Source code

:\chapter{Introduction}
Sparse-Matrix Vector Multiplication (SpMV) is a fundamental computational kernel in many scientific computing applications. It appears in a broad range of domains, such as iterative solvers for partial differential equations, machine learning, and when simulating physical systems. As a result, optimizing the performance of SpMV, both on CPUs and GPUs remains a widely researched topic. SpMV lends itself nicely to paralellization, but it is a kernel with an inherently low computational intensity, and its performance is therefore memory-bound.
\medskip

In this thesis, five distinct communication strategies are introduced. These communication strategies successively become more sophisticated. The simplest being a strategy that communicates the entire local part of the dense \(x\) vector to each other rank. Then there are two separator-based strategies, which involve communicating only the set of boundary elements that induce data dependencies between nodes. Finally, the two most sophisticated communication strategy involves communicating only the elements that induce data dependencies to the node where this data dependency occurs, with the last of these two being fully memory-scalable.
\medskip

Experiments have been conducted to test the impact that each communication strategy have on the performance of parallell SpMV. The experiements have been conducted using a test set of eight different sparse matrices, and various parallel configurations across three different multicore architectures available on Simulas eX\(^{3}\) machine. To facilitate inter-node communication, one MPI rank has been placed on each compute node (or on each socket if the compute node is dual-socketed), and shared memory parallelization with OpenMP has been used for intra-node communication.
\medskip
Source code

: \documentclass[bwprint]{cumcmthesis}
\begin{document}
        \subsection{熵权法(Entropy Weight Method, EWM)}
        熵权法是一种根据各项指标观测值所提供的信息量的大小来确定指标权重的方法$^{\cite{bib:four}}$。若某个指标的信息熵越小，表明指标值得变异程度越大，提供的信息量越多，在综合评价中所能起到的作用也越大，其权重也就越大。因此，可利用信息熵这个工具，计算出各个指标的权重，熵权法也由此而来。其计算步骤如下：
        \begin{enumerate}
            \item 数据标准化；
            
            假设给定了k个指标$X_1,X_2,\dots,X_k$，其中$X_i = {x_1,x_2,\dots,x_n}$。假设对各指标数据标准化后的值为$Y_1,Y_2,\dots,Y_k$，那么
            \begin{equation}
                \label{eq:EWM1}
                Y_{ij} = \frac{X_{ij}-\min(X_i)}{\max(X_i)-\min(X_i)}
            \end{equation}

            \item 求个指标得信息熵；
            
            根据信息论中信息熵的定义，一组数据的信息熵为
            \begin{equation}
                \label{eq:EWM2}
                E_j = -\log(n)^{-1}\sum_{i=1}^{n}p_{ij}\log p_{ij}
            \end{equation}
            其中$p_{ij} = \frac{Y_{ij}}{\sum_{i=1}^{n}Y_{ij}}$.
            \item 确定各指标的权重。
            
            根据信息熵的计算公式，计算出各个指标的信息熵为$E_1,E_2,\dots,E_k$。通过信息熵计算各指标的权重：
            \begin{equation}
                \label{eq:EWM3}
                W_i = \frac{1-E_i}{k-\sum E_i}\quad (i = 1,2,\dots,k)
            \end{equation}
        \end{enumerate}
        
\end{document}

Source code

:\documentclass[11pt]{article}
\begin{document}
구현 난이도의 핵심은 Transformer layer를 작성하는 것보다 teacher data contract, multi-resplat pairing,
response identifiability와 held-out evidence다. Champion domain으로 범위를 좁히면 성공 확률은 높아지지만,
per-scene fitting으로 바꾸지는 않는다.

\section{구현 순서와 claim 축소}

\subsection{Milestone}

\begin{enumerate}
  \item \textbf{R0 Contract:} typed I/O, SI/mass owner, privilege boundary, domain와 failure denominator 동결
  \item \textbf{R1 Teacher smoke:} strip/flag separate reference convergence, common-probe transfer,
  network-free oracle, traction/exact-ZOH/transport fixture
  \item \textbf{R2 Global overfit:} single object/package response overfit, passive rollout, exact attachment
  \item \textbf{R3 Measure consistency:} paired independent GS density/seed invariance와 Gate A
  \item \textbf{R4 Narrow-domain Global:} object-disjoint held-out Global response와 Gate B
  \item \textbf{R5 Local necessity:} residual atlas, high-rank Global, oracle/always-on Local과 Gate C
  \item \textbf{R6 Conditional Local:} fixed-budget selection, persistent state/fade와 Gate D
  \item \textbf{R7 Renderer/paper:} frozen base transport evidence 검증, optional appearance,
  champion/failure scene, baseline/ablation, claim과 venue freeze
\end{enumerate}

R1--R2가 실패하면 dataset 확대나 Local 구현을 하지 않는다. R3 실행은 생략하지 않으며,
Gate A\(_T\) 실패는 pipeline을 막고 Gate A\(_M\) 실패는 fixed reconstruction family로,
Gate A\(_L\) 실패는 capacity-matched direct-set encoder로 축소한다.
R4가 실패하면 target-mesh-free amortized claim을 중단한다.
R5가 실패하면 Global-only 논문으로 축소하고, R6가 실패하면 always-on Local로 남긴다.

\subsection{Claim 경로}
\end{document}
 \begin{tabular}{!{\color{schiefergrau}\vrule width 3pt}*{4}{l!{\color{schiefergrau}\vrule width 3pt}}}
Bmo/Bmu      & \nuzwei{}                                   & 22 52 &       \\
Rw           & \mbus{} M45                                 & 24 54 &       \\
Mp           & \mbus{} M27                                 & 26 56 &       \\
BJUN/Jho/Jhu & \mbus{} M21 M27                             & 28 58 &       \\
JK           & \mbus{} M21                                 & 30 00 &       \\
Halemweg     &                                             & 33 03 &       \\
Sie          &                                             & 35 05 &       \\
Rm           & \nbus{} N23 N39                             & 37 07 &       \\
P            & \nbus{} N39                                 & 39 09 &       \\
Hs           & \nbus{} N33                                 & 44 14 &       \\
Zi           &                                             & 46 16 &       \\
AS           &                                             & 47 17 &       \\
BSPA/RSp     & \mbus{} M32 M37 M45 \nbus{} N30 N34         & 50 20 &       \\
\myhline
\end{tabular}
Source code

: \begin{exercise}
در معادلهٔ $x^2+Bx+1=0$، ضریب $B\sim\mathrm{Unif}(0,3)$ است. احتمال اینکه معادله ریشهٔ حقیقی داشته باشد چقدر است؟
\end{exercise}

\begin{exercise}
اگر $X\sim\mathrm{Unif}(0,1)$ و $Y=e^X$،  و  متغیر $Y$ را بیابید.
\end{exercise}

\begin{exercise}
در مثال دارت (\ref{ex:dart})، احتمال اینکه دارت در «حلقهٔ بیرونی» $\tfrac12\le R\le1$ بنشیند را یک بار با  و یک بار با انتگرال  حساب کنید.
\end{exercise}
◇ ◇ ◇
**Exercise details**
Write out the entire listing so that each line matches the original exactly.

**Solution**
Source code

:\chapter{Introduction}
Sparse-Matrix Vector Multiplication (SpMV) is a fundamental computational kernel in many scientific computing applications. It appears in a broad range of domains, such as iterative solvers for partial differential equations, machine learning, and when simulating physical systems. As a result, optimizing the performance of SpMV, both on CPUs and GPUs remains a widely researched topic. SpMV lends itself nicely to paralellization, but it is a kernel with an inherently low computational intensity, and its performance is therefore memory-bound.
\medskip

In this thesis, five distinct communication strategies are introduced. These communication strategies successively become more sophisticated. The simplest being a strategy that communicates the entire local part of the dense \(x\) vector to each other rank. Then there are two separator-based strategies, which involve communicating only the set of boundary elements that induce data dependencies between nodes. Finally, the two most sophisticated communication strategy involves communicating only the elements that induce data dependencies to the node where this data dependency occurs, with the last of these two being fully memory-scalable.
\medskip

Experiments have been conducted to test the impact that each communication strategy have on the performance of parallell SpMV. The experiements have been conducted using a test set of eight different sparse matrices, and various parallel configurations across three different multicore architectures available on Simulas eX\(^{3}\) machine. To facilitate inter-node communication, one MPI rank has been placed on each compute node (or on each socket if the compute node is dual-socketed), and shared memory parallelization with OpenMP has been used for intra-node communication.
\medskip
Source code

: \documentclass[bwprint]{cumcmthesis}
\begin{document}
        \subsection{熵权法(Entropy Weight Method, EWM)}
        熵权法是一种根据各项指标观测值所提供的信息量的大小来确定指标权重的方法$^{\cite{bib:four}}$。若某个指标的信息熵越小，表明指标值得变异程度越大，提供的信息量越多，在综合评价中所能起到的作用也越大，其权重也就越大。因此，可利用信息熵这个工具，计算出各个指标的权重，熵权法也由此而来。其计算步骤如下：
        \begin{enumerate}
            \item 数据标准化；
            
            假设给定了k个指标$X_1,X_2,\dots,X_k$，其中$X_i = {x_1,x_2,\dots,x_n}$。假设对各指标数据标准化后的值为$Y_1,Y_2,\dots,Y_k$，那么
            \begin{equation}
                \label{eq:EWM1}
                Y_{ij} = \frac{X_{ij}-\min(X_i)}{\max(X_i)-\min(X_i)}
            \end{equation}

            \item 求个指标得信息熵；
            
            根据信息论中信息熵的定义，一组数据的信息熵为
            \begin{equation}
                \label{eq:EWM2}
                E_j = -\log(n)^{-1}\sum_{i=1}^{n}p_{ij}\log p_{ij}
            \end{equation}
            其中$p_{ij} = \frac{Y_{ij}}{\sum_{i=1}^{n}Y_{ij}}$.
            \item 确定各指标的权重。
            
            根据信息熵的计算公式，计算出各个指标的信息熵为$E_1,E_2,\dots,E_k$。通过信息熵计算各指标的权重：
            \begin{equation}
                \label{eq:EWM3}
                W_i = \frac{1-E_i}{k-\sum E_i}\quad (i = 1,2,\dots,k)
            \end{equation}
        \end{enumerate}
        
\end{document}

Source code

:\documentclass[11pt]{article}
\begin{document}
구현 난이도의 핵심은 Transformer layer를 작성하는 것보다 teacher data contract, multi-resplat pairing,
response identifiability와 held-out evidence다. Champion domain으로 범위를 좁히면 성공 확률은 높아지지만,
per-scene fitting으로 바꾸지는 않는다.

\section{구현 순서와 claim 축소}

\subsection{Milestone}

\begin{enumerate}
  \item \textbf{R0 Contract:} typed I/O, SI/mass owner, privilege boundary, domain와 failure denominator 동결
  \item \textbf{R1 Teacher smoke:} strip/flag separate reference convergence, common-probe transfer,
  network-free oracle, traction/exact-ZOH/transport fixture
  \item \textbf{R2 Global overfit:} single object/package response overfit, passive rollout, exact attachment
  \item \textbf{R3 Measure consistency:} paired independent GS density/seed invariance와 Gate A
  \item \textbf{R4 Narrow-domain Global:} object-disjoint held-out Global response와 Gate B
  \item \textbf{R5 Local necessity:} residual atlas, high-rank Global, oracle/always-on Local과 Gate C
  \item \textbf{R6 Conditional Local:} fixed-budget selection, persistent state/fade와 Gate D
  \item \textbf{R7 Renderer/paper:} frozen base transport evidence 검증, optional appearance,
  champion/failure scene, baseline/ablation, claim과 venue freeze
\end{enumerate}

R1--R2가 실패하면 dataset 확대나 Local 구현을 하지 않는다. R3 실행은 생략하지 않으며,
Gate A\(_T\) 실패는 pipeline을 막고 Gate A\(_M\) 실패는 fixed reconstruction family로,
Gate A\(_L\) 실패는 capacity-matched direct-set encoder로 축소한다.
R4가 실패하면 target-mesh-free amortized claim을 중단한다.
R5가 실패하면 Global-only 논문으로 축소하고, R6가 실패하면 always-on Local로 남긴다.

\subsection{Claim 경로}
\end{document}
 \begin{tabular}{!{\color{schiefergrau}\vrule width 3pt}*{4}{l!{\color{schiefergrau}\vrule width 3pt}}}
Bmo/Bmu      & \nuzwei{}                                   & 22 52 &       \\
Rw           & \mbus{} M45                                 & 24 54 &       \\
Mp           & \mbus{} M27                                 & 26 56 &       \\
BJUN/Jho/Jhu & \mbus{} M21 M27                             & 28 58 &       \\
JK           & \mbus{} M21                                 & 30 00 &       \\
Halemweg     &                                             & 33 03 &       \\
Sie          &                                             & 35 05 &       \\
Rm           & \nbus{} N23 N39                             & 37 07 &       \\
P            & \nbus{} N39                                 & 39 09 &       \\
Hs           & \nbus{} N33                                 & 44 14 &       \\
Zi           &                                             & 46 16 &       \\
AS           &                                             & 47 17 &       \\
BSPA/RSp     & \mbus{} M32 M37 M45 \nbus{} N30 N34         & 50 20 &       \\
\myhline
\end{tabular}
Source code

: \begin{exercise}
در معادلهٔ $x^2+Bx+1=0$، ضریب $B\sim\mathrm{Unif}(0,3)$ است. احتمال اینکه معادله ریشهٔ حقیقی داشته باشد چقدر است؟
\end{exercise}

\begin{exercise}
اگر $X\sim\mathrm{Unif}(0,1)$ و $Y=e^X$،  و  متغیر $Y$ را بیابید.
\end{exercise}

\begin{exercise}
در مثال دارت (\ref{ex:dart})، احتمال اینکه دارت در «حلقهٔ بیرونی» $\tfrac12\le R\le1$ بنشیند را یک بار با  و یک بار با انتگرال  حساب کنید.
\end{exercise}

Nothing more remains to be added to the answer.